● Exercise brief: Give back the material that follows, identical in every line.
______
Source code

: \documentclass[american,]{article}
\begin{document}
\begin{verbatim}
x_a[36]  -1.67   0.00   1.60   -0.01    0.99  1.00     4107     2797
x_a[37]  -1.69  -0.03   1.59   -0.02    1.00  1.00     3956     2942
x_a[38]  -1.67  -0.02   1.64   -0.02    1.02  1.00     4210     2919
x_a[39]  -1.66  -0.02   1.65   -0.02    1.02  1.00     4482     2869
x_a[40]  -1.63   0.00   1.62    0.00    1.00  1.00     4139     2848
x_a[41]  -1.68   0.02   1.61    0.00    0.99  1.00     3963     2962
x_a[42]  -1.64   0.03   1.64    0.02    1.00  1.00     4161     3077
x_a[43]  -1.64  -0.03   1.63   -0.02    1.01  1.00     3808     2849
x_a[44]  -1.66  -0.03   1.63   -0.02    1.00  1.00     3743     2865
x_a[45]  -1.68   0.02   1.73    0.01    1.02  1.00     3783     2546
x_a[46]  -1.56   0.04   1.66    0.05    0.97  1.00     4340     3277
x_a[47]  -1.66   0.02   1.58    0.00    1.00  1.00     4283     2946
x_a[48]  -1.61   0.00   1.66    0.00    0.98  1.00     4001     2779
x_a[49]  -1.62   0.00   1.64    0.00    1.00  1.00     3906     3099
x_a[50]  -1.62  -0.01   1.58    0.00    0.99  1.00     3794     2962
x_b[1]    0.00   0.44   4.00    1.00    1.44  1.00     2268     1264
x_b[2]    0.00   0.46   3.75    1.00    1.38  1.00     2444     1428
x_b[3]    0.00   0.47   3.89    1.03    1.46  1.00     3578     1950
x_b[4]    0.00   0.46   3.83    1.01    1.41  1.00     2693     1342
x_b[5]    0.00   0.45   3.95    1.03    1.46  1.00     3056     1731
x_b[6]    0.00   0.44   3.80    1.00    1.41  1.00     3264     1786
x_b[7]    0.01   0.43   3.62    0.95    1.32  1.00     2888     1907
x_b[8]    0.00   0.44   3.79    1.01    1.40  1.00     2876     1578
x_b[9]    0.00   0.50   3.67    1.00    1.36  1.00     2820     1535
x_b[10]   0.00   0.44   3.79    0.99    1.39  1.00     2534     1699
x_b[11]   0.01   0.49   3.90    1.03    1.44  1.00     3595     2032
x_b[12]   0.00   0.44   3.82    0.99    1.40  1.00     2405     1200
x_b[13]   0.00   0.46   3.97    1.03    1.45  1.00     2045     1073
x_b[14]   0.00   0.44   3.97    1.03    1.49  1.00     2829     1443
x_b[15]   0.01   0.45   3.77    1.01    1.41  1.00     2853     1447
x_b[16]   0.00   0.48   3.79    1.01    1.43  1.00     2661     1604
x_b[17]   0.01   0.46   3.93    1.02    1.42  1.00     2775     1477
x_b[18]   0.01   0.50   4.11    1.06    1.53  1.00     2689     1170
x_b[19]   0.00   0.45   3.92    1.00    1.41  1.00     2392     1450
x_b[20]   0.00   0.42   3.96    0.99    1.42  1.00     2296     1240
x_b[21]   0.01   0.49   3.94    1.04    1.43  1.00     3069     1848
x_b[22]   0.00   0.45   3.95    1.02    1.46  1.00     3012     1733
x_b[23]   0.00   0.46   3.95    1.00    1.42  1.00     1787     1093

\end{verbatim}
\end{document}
______
● Answer area:
Source code

: \documentclass[american,]{article}
\begin{document}
\begin{verbatim}
x_a[36]  -1.67   0.00   1.60   -0.01    0.99  1.00     4107     2797
x_a[37]  -1.69  -0.03   1.59   -0.02    1.00  1.00     3956     2942
x_a[38]  -1.67  -0.02   1.64   -0.02    1.02  1.00     4210     2919
x_a[39]  -1.66  -0.02   1.65   -0.02    1.02  1.00     4482     2869
x_a[40]  -1.63   0.00   1.62    0.00    1.00  1.00     4139     2848
x_a[41]  -1.68   0.02   1.61    0.00    0.99  1.00     3963     2962
x_a[42]  -1.64   0.03   1.64    0.02    1.00  1.00     4161     3077
x_a[43]  -1.64  -0.03   1.63   -0.02    1.01  1.00     3808     2849
x_a[44]  -1.66  -0.03   1.63   -0.02    1.00  1.00     3743     2865
x_a[45]  -1.68   0.02   1.73    0.01    1.02  1.00     3783     2546
x_a[46]  -1.56   0.04   1.66    0.05    0.97  1.00     4340     3277
x_a[47]  -1.66   0.02   1.58    0.00    1.00  1.00     4283     2946
x_a[48]  -1.61   0.00   1.66    0.00    0.98  1.00     4001     2779
x_a[49]  -1.62   0.00   1.64    0.00    1.00  1.00     3906     3099
x_a[50]  -1.62  -0.01   1.58    0.00    0.99  1.00     3794     2962
x_b[1]    0.00   0.44   4.00    1.00    1.44  1.00     2268     1264
x_b[2]    0.00   0.46   3.75    1.00    1.38  1.00     2444     1428
x_b[3]    0.00   0.47   3.89    1.03    1.46  1.00     3578     1950
x_b[4]    0.00   0.46   3.83    1.01    1.41  1.00     2693     1342
x_b[5]    0.00   0.45   3.95    1.03    1.46  1.00     3056     1731
x_b[6]    0.00   0.44   3.80    1.00    1.41  1.00     3264     1786
x_b[7]    0.01   0.43   3.62    0.95    1.32  1.00     2888     1907
x_b[8]    0.00   0.44   3.79    1.01    1.40  1.00     2876     1578
x_b[9]    0.00   0.50   3.67    1.00    1.36  1.00     2820     1535
x_b[10]   0.00   0.44   3.79    0.99    1.39  1.00     2534     1699
x_b[11]   0.01   0.49   3.90    1.03    1.44  1.00     3595     2032
x_b[12]   0.00   0.44   3.82    0.99    1.40  1.00     2405     1200
x_b[13]   0.00   0.46   3.97    1.03    1.45  1.00     2045     1073
x_b[14]   0.00   0.44   3.97    1.03    1.49  1.00     2829     1443
x_b[15]   0.01   0.45   3.77    1.01    1.41  1.00     2853     1447
x_b[16]   0.00   0.48   3.79    1.01    1.43  1.00     2661     1604
x_b[17]   0.01   0.46   3.93    1.02    1.42  1.00     2775     1477
x_b[18]   0.01   0.50   4.11    1.06    1.53  1.00     2689     1170
x_b[19]   0.00   0.45   3.92    1.00    1.41  1.00     2392     1450
x_b[20]   0.00   0.42   3.96    0.99    1.42  1.00     2296     1240
x_b[21]   0.01   0.49   3.94    1.04    1.43  1.00     3069     1848
x_b[22]   0.00   0.45   3.95    1.02    1.46  1.00     3012     1733
x_b[23]   0.00   0.46   3.95    1.00    1.42  1.00     1787     1093

\end{verbatim}
\end{document}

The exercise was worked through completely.